### [Entries shown]

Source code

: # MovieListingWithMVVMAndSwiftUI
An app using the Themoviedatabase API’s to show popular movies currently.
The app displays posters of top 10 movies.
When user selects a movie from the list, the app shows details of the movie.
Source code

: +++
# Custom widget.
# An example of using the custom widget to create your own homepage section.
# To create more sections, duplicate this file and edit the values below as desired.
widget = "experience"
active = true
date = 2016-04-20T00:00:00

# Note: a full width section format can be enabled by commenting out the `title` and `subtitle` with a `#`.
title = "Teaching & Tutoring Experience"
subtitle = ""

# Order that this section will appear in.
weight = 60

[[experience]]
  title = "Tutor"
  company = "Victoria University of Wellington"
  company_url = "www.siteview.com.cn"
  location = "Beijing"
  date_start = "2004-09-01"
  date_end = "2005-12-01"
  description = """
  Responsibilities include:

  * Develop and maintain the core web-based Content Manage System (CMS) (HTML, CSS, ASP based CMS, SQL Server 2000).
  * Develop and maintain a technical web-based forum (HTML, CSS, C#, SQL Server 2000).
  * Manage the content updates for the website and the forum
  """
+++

### [Task statement]
Would you set down every entry again, exactly?

### [Response to the task]
Source code

: # MovieListingWithMVVMAndSwiftUI
An app using the Themoviedatabase API’s to show popular movies currently.
The app displays posters of top 10 movies.
When user selects a movie from the list, the app shows details of the movie.
Source code

: +++
# Custom widget.
# An example of using the custom widget to create your own homepage section.
# To create more sections, duplicate this file and edit the values below as desired.
widget = "experience"
active = true
date = 2016-04-20T00:00:00

# Note: a full width section format can be enabled by commenting out the `title` and `subtitle` with a `#`.
title = "Teaching & Tutoring Experience"
subtitle = ""

# Order that this section will appear in.
weight = 60

[[experience]]
  title = "Tutor"
  company = "Victoria University of Wellington"
  company_url = "www.siteview.com.cn"
  location = "Beijing"
  date_start = "2004-09-01"
  date_end = "2005-12-01"
  description = """
  Responsibilities include:

  * Develop and maintain the core web-based Content Manage System (CMS) (HTML, CSS, ASP based CMS, SQL Server 2000).
  * Develop and maintain a technical web-based forum (HTML, CSS, C#, SQL Server 2000).
  * Manage the content updates for the website and the forum
  """
+++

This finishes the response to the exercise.